Born and raised in Guiyang, the capital of Guizhou province in Southwest China, Ling Peng stands in her kitchen in Cincinnati, Ohio and gazes at the tea eggs on the countertop. The eggs are hard boiled and distinctively marbled, much like a webbed veil.
“I used to eat this in my school days,” she says. “I was maybe in fourth or fifth grade.”
She recalls her route to school, about a 20-minute walk on Qian Ling Street (黔灵西路). Ling vividly remembers the billowing steam from the open woks on the streetside, keeping the tea eggs warm . “This is a common street food,” she adds.
These tea eggs are not only flavorful — smoky, savory, and with a hint of sweet spice from having steeped in a tea-based liquid — they are also very affordable.
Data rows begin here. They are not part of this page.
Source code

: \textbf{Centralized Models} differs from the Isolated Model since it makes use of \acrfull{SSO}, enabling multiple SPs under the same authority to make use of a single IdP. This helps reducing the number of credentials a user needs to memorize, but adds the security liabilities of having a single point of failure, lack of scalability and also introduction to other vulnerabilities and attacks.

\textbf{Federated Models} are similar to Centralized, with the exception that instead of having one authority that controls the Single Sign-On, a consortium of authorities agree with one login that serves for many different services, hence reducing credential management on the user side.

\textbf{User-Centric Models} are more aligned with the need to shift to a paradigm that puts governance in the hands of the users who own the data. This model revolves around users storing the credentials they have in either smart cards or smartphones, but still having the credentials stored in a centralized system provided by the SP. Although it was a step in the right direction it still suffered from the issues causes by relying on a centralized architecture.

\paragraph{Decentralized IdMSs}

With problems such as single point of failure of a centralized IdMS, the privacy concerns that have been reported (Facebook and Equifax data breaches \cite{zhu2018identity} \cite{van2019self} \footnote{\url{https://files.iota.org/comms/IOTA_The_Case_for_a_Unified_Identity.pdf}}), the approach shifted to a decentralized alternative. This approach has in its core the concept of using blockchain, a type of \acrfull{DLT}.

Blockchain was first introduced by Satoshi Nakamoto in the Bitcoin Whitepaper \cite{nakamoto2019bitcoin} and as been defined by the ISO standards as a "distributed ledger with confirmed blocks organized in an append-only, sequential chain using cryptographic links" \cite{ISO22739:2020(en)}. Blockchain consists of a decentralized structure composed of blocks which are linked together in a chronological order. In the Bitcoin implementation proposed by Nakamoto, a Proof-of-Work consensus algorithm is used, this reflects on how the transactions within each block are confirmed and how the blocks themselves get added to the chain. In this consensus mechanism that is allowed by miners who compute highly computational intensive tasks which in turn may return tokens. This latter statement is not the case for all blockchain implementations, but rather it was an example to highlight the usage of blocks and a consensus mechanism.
Ling says the eggs were only a penny each in her time — in the late 1960s.
She used to buy an egg on her way to school — and sometimes on her way home — and peel the cracked shell to get to the flavor-veined snack inside. Ling is not quite sure how the “cracked” motif started in China but notes how prevalent and in vogue this look is. She quickly brings out a pair of petite tea cups bearing this very recognizable look.
“Do you see?” she queries.
Ling is determined to delve into the history of this design but in the meantime, she shares her recipe for tea eggs. And in so doing, a little bit of her childhood.